Is it better to use Microsoft’s new Copilot app on your phone instead of ChatGPT? Let’s investigate.
Microsoft launched Bing Chat in February with the intention of bolstering the performance of their struggling search engine, hoping to gain some traction in the AI chatbot competition. Regrettably, Bing’s growth remained rather stable over the course of the year, suggesting that their approach was ineffective. Looks like the massive Redmond company is doing something different right now.
After being rebranded as Copilot, Bing Chat was incorporated into other Microsoft products, such as Windows 11 and Edge. However, mobile was an afterthought, requiring the download of Edge or the Bing app in order to access Copilot directly. I always thought it would be incredibly neat to have a dedicated app so I don’t have to run Edge every time, as I use Copilot frequently (it’s virtually free GPT-4!). Finally available for Android, the Copilot app is a testament to “ask and you shall receive.”
What the app is like
You’ll recognize Copilot’s mobile app right away if you’ve used it before in its web version. The same messaging-style interface is provided, along with starter prompts. The actual standout feature, though, is that when compared to Copilot web connections like the one in Edge or Bing search, everything appears to function more seamlessly and responsively. The entire experience is really polished, and simple actions like starting over by erasing the conversation history happen quite quickly. Beyond its sleek look, the app offers all the essential features you would anticipate, like the ability to compose papers, emails, and even AI-generated photos thanks to Dall-E 3 integration.
Where the ChatGPT app still wins
Despite its creators being more allies than rivals, ChatGPT is undoubtedly Copilot’s largest opponent with over 10 million downloads. The primary benefit of ChatGPT nowadays is speed: regardless of length or complexity, responses are usually given instantly. In the meanwhile, Copilot may appear slow, needing some time to process cues and look for more information before coming up with a response.
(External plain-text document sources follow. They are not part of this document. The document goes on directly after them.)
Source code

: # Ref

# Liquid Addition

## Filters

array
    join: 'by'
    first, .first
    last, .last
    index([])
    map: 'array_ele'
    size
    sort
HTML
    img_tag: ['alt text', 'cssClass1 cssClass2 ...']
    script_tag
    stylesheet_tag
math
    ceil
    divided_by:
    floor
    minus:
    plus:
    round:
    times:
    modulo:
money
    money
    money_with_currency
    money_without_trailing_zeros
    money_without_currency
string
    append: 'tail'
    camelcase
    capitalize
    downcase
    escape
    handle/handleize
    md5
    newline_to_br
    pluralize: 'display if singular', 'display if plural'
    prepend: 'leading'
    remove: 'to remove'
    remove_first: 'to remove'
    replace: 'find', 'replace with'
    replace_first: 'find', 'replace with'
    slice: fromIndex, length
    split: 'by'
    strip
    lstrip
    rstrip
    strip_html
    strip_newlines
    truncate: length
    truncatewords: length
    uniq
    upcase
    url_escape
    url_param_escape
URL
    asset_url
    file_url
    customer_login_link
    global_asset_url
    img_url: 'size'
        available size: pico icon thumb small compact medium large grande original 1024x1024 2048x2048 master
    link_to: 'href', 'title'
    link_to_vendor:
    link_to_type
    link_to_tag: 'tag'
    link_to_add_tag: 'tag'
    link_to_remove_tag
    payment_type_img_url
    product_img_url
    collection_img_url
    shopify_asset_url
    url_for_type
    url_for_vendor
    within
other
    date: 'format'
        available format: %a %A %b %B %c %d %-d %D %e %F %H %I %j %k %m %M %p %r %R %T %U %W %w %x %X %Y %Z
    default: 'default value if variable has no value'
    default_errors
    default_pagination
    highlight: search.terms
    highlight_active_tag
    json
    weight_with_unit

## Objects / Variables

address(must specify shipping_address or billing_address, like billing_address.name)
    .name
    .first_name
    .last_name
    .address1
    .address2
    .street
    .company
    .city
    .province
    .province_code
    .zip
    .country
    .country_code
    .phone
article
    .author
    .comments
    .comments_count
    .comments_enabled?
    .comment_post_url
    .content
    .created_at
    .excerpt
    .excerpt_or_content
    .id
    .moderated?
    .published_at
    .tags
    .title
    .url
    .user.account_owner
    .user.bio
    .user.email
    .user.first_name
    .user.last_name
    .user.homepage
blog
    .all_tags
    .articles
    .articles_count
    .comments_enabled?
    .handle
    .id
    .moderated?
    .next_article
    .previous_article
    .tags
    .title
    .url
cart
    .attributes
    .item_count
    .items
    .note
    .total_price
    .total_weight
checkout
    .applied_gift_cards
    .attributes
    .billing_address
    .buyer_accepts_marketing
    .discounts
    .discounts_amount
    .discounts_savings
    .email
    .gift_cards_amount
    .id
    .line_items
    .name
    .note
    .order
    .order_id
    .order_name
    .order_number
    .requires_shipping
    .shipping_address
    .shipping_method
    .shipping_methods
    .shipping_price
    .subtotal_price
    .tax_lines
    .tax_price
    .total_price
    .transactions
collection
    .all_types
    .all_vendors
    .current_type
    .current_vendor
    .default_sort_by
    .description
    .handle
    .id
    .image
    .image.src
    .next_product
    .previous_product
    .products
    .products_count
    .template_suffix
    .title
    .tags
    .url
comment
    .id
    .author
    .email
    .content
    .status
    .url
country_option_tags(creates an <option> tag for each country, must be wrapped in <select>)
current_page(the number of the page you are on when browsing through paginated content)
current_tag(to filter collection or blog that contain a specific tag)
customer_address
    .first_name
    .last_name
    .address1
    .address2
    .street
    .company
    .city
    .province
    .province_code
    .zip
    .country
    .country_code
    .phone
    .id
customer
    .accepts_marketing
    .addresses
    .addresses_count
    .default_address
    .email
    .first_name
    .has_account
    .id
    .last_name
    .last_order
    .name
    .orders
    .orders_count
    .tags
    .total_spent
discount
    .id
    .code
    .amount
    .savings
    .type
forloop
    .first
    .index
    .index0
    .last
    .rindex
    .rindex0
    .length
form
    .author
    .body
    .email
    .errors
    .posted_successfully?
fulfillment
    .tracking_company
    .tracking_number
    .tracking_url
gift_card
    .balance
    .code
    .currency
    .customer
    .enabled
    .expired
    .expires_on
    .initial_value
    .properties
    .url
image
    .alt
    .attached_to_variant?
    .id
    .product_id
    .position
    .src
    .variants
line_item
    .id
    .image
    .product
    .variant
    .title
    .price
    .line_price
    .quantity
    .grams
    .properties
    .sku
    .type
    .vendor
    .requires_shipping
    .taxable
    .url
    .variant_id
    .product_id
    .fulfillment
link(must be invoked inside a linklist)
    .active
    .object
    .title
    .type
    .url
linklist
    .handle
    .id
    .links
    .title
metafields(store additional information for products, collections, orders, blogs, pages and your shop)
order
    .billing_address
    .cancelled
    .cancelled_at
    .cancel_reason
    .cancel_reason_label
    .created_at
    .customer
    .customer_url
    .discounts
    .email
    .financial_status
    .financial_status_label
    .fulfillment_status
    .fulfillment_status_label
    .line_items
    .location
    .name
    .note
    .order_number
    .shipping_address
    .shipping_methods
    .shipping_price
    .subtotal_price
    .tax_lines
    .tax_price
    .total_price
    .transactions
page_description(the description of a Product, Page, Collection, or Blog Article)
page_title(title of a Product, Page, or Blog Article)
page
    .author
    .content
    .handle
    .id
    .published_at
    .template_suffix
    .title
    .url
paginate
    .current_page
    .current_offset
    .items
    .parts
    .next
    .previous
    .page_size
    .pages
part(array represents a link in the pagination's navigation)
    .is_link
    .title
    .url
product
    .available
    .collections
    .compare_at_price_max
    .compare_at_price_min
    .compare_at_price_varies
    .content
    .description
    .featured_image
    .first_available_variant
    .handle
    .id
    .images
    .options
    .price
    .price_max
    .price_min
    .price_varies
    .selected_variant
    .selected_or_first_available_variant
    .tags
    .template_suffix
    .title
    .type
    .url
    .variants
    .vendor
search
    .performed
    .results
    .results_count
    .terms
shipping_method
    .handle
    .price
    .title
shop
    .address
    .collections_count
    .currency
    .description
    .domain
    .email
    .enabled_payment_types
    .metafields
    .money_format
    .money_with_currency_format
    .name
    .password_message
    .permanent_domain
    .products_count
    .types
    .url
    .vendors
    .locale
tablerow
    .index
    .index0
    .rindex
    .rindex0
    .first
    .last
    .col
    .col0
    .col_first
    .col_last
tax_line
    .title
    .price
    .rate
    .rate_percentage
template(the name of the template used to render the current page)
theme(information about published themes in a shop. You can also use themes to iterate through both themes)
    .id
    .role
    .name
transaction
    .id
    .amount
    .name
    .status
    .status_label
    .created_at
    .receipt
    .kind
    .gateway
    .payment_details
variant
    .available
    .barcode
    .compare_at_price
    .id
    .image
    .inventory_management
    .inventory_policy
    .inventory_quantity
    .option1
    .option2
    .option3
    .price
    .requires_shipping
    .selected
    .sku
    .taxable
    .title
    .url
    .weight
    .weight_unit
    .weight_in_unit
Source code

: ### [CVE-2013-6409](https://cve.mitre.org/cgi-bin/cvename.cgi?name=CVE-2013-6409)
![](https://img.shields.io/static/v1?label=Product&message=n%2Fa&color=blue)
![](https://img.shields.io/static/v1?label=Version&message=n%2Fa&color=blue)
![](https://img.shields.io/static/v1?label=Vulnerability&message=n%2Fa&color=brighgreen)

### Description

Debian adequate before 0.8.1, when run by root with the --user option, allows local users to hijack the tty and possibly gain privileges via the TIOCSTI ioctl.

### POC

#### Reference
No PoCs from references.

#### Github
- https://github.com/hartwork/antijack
When output is generated, it does so over a few seconds, line by line.
Additionally, Copilot has a 4,000 character limit, which makes it difficult to quickly read long papers unless you divide them into smaller sections. ChatGPT has a much greater cap. Recently, ChatGPT also added a cool audio chat option that is designed to make it feel, without exaggeration, like you are speaking with a real person on the phone.
Meanwhile, Copilot has the less fancy voice input mode – you tap the mic and turn speech into text, then get a robotic voice read out the AI’s response.
So why use Copilot?
Why even consider moving to Copilot if ChatGPT is so great? The largest benefit is GPT-4 and free web access. GPT-4 simply generates significantly more accurate and nuanced responses than GPT-3.5, making it a significant improvement. It also has a lower chance of hallucinations. In general, I found it much simpler to believe Copilot’s responses.
Moreover, Copilot has access to the entire internet, so you can inquire about current affairs. For instance, the free ChatGPT would most likely respond with the iPhone 13 Pro Max from 2021 if you ask it, “What’s the most powerful iPhone?” Nevertheless, Copilot nails it spot on; it will read iPhone 15 Pro Max. In a similar vein, unlike on the free ChatGPT app, recommendations such as What’s the news of the day? and Show me the most affordable flights to Mumbai from Delhi are really beneficial. Yes, you can purchase ChatGPT Plus, but it’s not exactly inexpensive—it costs over Rs 2,000 a month.
Additionally, you may create photos directly from the chat using Copilot, something that is not possible with the free ChatGPT. Lastly, for even more precise control, Copilot allows you to change the response’s tone between Creative, Balanced, and Precise.
The bottom line
In summary, consider Copilot to be the less expensive version of ChatGPT Plus. For heavy users, ChatGPT Plus remains the greatest option; however, if you’re willing to put up with Copilot’s slower speeds and don’t mind paying for it, you may easily replace ChatGPT with Copilot on your home screen, like I did.